* EXTRACTED ENTRIES *
--- START ---
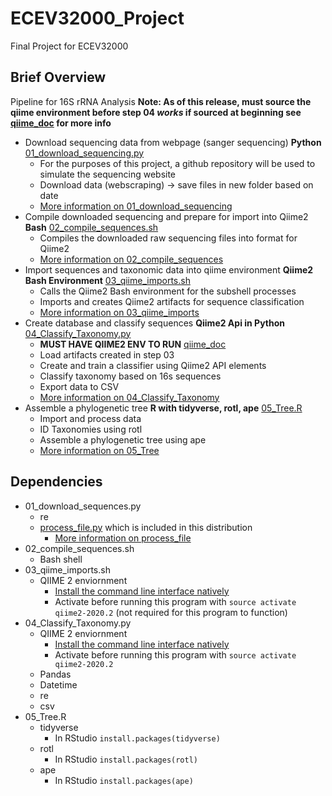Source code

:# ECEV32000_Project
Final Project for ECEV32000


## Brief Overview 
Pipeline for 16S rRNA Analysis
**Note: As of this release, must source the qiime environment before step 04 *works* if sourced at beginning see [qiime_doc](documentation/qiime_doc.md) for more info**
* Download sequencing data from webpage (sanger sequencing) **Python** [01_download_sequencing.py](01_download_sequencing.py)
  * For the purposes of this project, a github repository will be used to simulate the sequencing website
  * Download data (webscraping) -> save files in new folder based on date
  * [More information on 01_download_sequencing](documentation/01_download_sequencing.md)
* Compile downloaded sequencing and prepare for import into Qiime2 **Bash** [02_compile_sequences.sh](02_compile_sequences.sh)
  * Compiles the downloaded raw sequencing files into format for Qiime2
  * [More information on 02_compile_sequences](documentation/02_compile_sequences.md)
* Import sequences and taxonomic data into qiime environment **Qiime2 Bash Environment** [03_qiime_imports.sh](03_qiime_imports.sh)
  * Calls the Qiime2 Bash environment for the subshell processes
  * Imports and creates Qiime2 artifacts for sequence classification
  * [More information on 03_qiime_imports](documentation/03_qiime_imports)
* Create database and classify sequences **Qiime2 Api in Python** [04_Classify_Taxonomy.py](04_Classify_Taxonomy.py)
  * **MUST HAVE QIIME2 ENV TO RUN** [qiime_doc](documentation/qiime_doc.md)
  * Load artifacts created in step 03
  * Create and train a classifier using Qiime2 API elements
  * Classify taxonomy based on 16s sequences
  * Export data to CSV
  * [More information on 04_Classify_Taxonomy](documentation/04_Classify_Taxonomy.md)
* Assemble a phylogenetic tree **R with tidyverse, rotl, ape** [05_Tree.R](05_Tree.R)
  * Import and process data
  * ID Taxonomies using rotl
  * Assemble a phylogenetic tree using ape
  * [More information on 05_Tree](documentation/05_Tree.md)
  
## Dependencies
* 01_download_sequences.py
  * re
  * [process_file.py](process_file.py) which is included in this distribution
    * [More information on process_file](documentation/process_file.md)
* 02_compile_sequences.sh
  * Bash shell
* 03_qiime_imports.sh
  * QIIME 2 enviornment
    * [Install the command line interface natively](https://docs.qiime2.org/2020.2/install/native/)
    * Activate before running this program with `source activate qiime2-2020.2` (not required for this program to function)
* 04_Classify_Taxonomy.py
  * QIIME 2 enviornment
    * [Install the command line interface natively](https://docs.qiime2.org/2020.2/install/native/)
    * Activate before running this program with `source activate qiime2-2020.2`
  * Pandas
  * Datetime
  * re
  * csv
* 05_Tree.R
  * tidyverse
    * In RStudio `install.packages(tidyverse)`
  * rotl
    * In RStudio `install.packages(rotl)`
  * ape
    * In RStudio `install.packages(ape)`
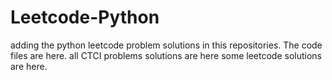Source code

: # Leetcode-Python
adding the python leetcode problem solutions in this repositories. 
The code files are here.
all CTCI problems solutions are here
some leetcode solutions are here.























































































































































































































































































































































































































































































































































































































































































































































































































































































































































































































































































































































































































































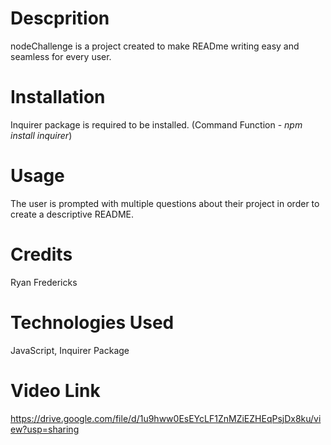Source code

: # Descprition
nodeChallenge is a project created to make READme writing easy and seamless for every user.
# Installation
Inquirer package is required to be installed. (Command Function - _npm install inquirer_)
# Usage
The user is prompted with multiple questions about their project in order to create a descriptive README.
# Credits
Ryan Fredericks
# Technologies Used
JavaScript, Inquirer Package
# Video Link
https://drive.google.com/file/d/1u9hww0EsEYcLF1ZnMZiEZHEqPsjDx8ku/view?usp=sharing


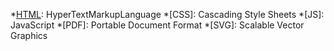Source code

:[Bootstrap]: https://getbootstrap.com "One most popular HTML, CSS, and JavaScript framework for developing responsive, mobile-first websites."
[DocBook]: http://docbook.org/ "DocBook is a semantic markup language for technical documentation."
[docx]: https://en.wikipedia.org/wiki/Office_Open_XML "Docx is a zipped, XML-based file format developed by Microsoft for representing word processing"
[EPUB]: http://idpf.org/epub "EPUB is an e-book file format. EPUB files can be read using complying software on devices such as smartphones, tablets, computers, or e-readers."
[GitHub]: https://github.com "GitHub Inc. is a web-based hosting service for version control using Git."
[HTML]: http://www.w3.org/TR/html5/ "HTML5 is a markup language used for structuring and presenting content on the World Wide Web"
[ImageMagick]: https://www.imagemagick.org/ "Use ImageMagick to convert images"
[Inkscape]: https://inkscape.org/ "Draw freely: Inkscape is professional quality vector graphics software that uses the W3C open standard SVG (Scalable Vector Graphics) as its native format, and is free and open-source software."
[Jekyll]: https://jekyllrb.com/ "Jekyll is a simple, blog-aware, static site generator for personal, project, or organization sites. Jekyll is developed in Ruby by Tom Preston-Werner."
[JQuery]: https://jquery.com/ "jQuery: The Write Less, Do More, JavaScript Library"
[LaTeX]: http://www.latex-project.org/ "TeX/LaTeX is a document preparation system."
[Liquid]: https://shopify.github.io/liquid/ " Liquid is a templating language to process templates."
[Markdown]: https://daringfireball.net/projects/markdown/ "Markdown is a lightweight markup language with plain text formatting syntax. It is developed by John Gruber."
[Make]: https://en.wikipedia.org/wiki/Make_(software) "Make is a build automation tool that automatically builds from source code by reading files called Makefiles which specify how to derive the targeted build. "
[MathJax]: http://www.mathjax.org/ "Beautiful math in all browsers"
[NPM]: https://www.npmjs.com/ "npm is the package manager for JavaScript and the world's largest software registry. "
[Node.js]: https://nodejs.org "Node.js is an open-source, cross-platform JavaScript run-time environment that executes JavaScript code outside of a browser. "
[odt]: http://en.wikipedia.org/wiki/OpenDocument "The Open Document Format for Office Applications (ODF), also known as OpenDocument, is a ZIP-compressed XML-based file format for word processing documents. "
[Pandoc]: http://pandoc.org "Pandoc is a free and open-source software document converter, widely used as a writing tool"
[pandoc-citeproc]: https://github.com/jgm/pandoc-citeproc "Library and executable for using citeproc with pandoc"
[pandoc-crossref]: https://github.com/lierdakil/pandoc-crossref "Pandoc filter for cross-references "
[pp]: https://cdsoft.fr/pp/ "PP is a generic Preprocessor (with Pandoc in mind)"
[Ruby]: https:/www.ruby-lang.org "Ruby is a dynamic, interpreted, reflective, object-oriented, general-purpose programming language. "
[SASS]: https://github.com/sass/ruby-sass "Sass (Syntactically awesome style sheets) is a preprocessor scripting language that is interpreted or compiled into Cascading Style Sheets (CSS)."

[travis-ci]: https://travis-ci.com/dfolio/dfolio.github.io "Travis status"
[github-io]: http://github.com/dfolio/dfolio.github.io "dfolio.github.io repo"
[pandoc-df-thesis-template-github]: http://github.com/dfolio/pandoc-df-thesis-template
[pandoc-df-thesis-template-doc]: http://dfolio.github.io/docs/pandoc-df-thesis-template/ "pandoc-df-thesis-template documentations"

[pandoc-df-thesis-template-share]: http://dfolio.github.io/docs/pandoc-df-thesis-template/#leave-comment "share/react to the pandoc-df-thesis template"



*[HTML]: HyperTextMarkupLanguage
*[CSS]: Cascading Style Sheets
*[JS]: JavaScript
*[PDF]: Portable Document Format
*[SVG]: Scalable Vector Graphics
--- END ---
* WORK TO COMPLETE *
Print every line of the data exactly. Pictures do not belong in the copy.

* ANSWER FOR THIS EXERCISE *
Source code

:# ECEV32000_Project
Final Project for ECEV32000


## Brief Overview 
Pipeline for 16S rRNA Analysis
**Note: As of this release, must source the qiime environment before step 04 *works* if sourced at beginning see [qiime_doc](documentation/qiime_doc.md) for more info**
* Download sequencing data from webpage (sanger sequencing) **Python** [01_download_sequencing.py](01_download_sequencing.py)
  * For the purposes of this project, a github repository will be used to simulate the sequencing website
  * Download data (webscraping) -> save files in new folder based on date
  * [More information on 01_download_sequencing](documentation/01_download_sequencing.md)
* Compile downloaded sequencing and prepare for import into Qiime2 **Bash** [02_compile_sequences.sh](02_compile_sequences.sh)
  * Compiles the downloaded raw sequencing files into format for Qiime2
  * [More information on 02_compile_sequences](documentation/02_compile_sequences.md)
* Import sequences and taxonomic data into qiime environment **Qiime2 Bash Environment** [03_qiime_imports.sh](03_qiime_imports.sh)
  * Calls the Qiime2 Bash environment for the subshell processes
  * Imports and creates Qiime2 artifacts for sequence classification
  * [More information on 03_qiime_imports](documentation/03_qiime_imports)
* Create database and classify sequences **Qiime2 Api in Python** [04_Classify_Taxonomy.py](04_Classify_Taxonomy.py)
  * **MUST HAVE QIIME2 ENV TO RUN** [qiime_doc](documentation/qiime_doc.md)
  * Load artifacts created in step 03
  * Create and train a classifier using Qiime2 API elements
  * Classify taxonomy based on 16s sequences
  * Export data to CSV
  * [More information on 04_Classify_Taxonomy](documentation/04_Classify_Taxonomy.md)
* Assemble a phylogenetic tree **R with tidyverse, rotl, ape** [05_Tree.R](05_Tree.R)
  * Import and process data
  * ID Taxonomies using rotl
  * Assemble a phylogenetic tree using ape
  * [More information on 05_Tree](documentation/05_Tree.md)
  
## Dependencies
* 01_download_sequences.py
  * re
  * [process_file.py](process_file.py) which is included in this distribution
    * [More information on process_file](documentation/process_file.md)
* 02_compile_sequences.sh
  * Bash shell
* 03_qiime_imports.sh
  * QIIME 2 enviornment
    * [Install the command line interface natively](https://docs.qiime2.org/2020.2/install/native/)
    * Activate before running this program with `source activate qiime2-2020.2` (not required for this program to function)
* 04_Classify_Taxonomy.py
  * QIIME 2 enviornment
    * [Install the command line interface natively](https://docs.qiime2.org/2020.2/install/native/)
    * Activate before running this program with `source activate qiime2-2020.2`
  * Pandas
  * Datetime
  * re
  * csv
* 05_Tree.R
  * tidyverse
    * In RStudio `install.packages(tidyverse)`
  * rotl
    * In RStudio `install.packages(rotl)`
  * ape
    * In RStudio `install.packages(ape)`
Source code

: # Leetcode-Python
adding the python leetcode problem solutions in this repositories. 
The code files are here.
all CTCI problems solutions are here
some leetcode solutions are here.























































































































































































































































































































































































































































































































































































































































































































































































































































































































































































































































































































































































































































Source code

: # Descprition
nodeChallenge is a project created to make READme writing easy and seamless for every user.
# Installation
Inquirer package is required to be installed. (Command Function - _npm install inquirer_)
# Usage
The user is prompted with multiple questions about their project in order to create a descriptive README.
# Credits
Ryan Fredericks
# Technologies Used
JavaScript, Inquirer Package
# Video Link
https://drive.google.com/file/d/1u9hww0EsEYcLF1ZnMZiEZHEqPsjDx8ku/view?usp=sharing


Source code

:[Bootstrap]: https://getbootstrap.com "One most popular HTML, CSS, and JavaScript framework for developing responsive, mobile-first websites."
[DocBook]: http://docbook.org/ "DocBook is a semantic markup language for technical documentation."
[docx]: https://en.wikipedia.org/wiki/Office_Open_XML "Docx is a zipped, XML-based file format developed by Microsoft for representing word processing"
[EPUB]: http://idpf.org/epub "EPUB is an e-book file format. EPUB files can be read using complying software on devices such as smartphones, tablets, computers, or e-readers."
[GitHub]: https://github.com "GitHub Inc. is a web-based hosting service for version control using Git."
[HTML]: http://www.w3.org/TR/html5/ "HTML5 is a markup language used for structuring and presenting content on the World Wide Web"
[ImageMagick]: https://www.imagemagick.org/ "Use ImageMagick to convert images"
[Inkscape]: https://inkscape.org/ "Draw freely: Inkscape is professional quality vector graphics software that uses the W3C open standard SVG (Scalable Vector Graphics) as its native format, and is free and open-source software."
[Jekyll]: https://jekyllrb.com/ "Jekyll is a simple, blog-aware, static site generator for personal, project, or organization sites. Jekyll is developed in Ruby by Tom Preston-Werner."
[JQuery]: https://jquery.com/ "jQuery: The Write Less, Do More, JavaScript Library"
[LaTeX]: http://www.latex-project.org/ "TeX/LaTeX is a document preparation system."
[Liquid]: https://shopify.github.io/liquid/ " Liquid is a templating language to process templates."
[Markdown]: https://daringfireball.net/projects/markdown/ "Markdown is a lightweight markup language with plain text formatting syntax. It is developed by John Gruber."
[Make]: https://en.wikipedia.org/wiki/Make_(software) "Make is a build automation tool that automatically builds from source code by reading files called Makefiles which specify how to derive the targeted build. "
[MathJax]: http://www.mathjax.org/ "Beautiful math in all browsers"
[NPM]: https://www.npmjs.com/ "npm is the package manager for JavaScript and the world's largest software registry. "
[Node.js]: https://nodejs.org "Node.js is an open-source, cross-platform JavaScript run-time environment that executes JavaScript code outside of a browser. "
[odt]: http://en.wikipedia.org/wiki/OpenDocument "The Open Document Format for Office Applications (ODF), also known as OpenDocument, is a ZIP-compressed XML-based file format for word processing documents. "
[Pandoc]: http://pandoc.org "Pandoc is a free and open-source software document converter, widely used as a writing tool"
[pandoc-citeproc]: https://github.com/jgm/pandoc-citeproc "Library and executable for using citeproc with pandoc"
[pandoc-crossref]: https://github.com/lierdakil/pandoc-crossref "Pandoc filter for cross-references "
[pp]: https://cdsoft.fr/pp/ "PP is a generic Preprocessor (with Pandoc in mind)"
[Ruby]: https:/www.ruby-lang.org "Ruby is a dynamic, interpreted, reflective, object-oriented, general-purpose programming language. "
[SASS]: https://github.com/sass/ruby-sass "Sass (Syntactically awesome style sheets) is a preprocessor scripting language that is interpreted or compiled into Cascading Style Sheets (CSS)."

[travis-ci]: https://travis-ci.com/dfolio/dfolio.github.io "Travis status"
[github-io]: http://github.com/dfolio/dfolio.github.io "dfolio.github.io repo"
[pandoc-df-thesis-template-github]: http://github.com/dfolio/pandoc-df-thesis-template
[pandoc-df-thesis-template-doc]: http://dfolio.github.io/docs/pandoc-df-thesis-template/ "pandoc-df-thesis-template documentations"

[pandoc-df-thesis-template-share]: http://dfolio.github.io/docs/pandoc-df-thesis-template/#leave-comment "share/react to the pandoc-df-thesis template"



*[HTML]: HyperTextMarkupLanguage
*[CSS]: Cascading Style Sheets
*[JS]: JavaScript
*[PDF]: Portable Document Format
*[SVG]: Scalable Vector Graphics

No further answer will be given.